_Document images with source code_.

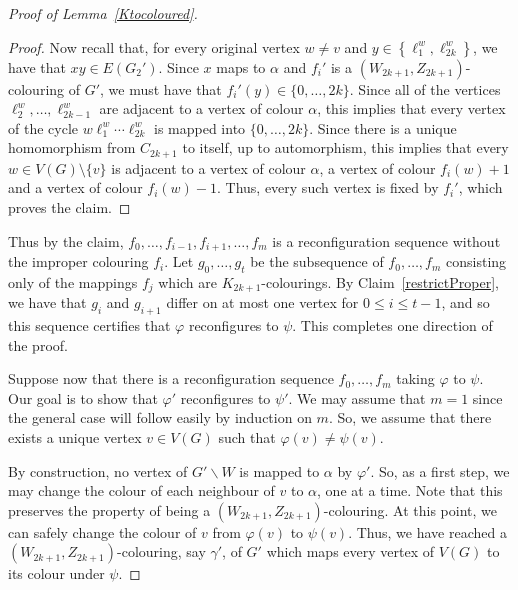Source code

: \documentclass[11 pt]{amsart}
\theoremstyle{definition}
\theoremstyle{case}
\numberwithin{equation}{section}
\begin{document}
\begin{proof}[Proof of Lemma~\ref{Ktocoloured}]
\begin{proof}
Now recall that, for every original vertex $w\neq v$ and $y\in \left\{\ell_1^w,\ell_{2k}^w\right\}$, we have that $xy\in E(G_2')$. Since $x$ maps to $\alpha$ and $f_i'$ is a $(W_{2k+1},Z_{2k+1})$-colouring of $G'$, we must have that $f_i'(y)\in \{0,\dots,2k\}$. Since all of the vertices $\ell_2^w,\dots,\ell_{2k-1}^w$ are adjacent to a vertex of colour $\alpha$, this implies that every vertex of the cycle $w\ell_1^w\cdots \ell_{2k}^w$ is mapped into $\{0,\dots,2k\}$. Since there is a unique homomorphism from $C_{2k+1}$ to itself, up to automorphism, this implies that every $w\in V(G)\setminus\{v\}$ is adjacent to a vertex of colour $\alpha$, a vertex of colour $f_i(w)+1$ and a vertex of colour $f_i(w)-1$. Thus, every such vertex is fixed by $f_i'$, which proves the claim. 
\end{proof}

Thus by the claim, $f_0, \dots, f_{i-1}, f_{i+1}, \dots, f_m$ is a reconfiguration sequence without the improper colouring $f_i$. Let  $g_0,\dots,g_t$ be the subsequence of $f_0,\dots,f_m$ consisting only of the mappings $f_j$ which are $K_{2k+1}$-colourings. By Claim~\ref{restrictProper}, we have that $g_i$ and $g_{i+1}$ differ on at most one vertex for $0\leq i\leq t-1$, and so this sequence certifies that $\varphi$ reconfigures to $\psi$. This completes one direction of the proof. 

Suppose now that there is a reconfiguration sequence $f_0,\dots, f_m$ taking $\varphi$ to $\psi$. Our goal is to show that $\varphi'$ reconfigures to $\psi'$.  We may assume that $m=1$ since the general case will follow easily by induction on $m$. So, we assume that there exists a unique vertex $v\in V(G)$ such that $\varphi(v)\neq \psi(v)$. 

By construction, no vertex of $G' \backslash W$ is mapped to $\alpha$ by $\varphi'$. So, as a first step, we may change the colour of each neighbour of $v$ to $\alpha$, one at a time. Note that this preserves the property of being a $(W_{2k+1},Z_{2k+1})$-colouring. At this point, we can safely change the colour of $v$ from $\varphi(v)$ to $\psi(v)$. Thus, we have reached a $(W_{2k+1},Z_{2k+1})$-colouring, say $\gamma'$, of $G'$ which maps every vertex of $V(G)$ to its colour under $\psi$. 


\end{proof}
\end{document}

_Assignment_.
Once the line with "By construction, no" is found, write out that line and every one after it through the last line of the records, exactly and with nothing else.

_Your response_.
By construction, no vertex of $G' \backslash W$ is mapped to $\alpha$ by $\varphi'$. So, as a first step, we may change the colour of each neighbour of $v$ to $\alpha$, one at a time. Note that this preserves the property of being a $(W_{2k+1},Z_{2k+1})$-colouring. At this point, we can safely change the colour of $v$ from $\varphi(v)$ to $\psi(v)$. Thus, we have reached a $(W_{2k+1},Z_{2k+1})$-colouring, say $\gamma'$, of $G'$ which maps every vertex of $V(G)$ to its colour under $\psi$. 


\end{proof}
\end{document}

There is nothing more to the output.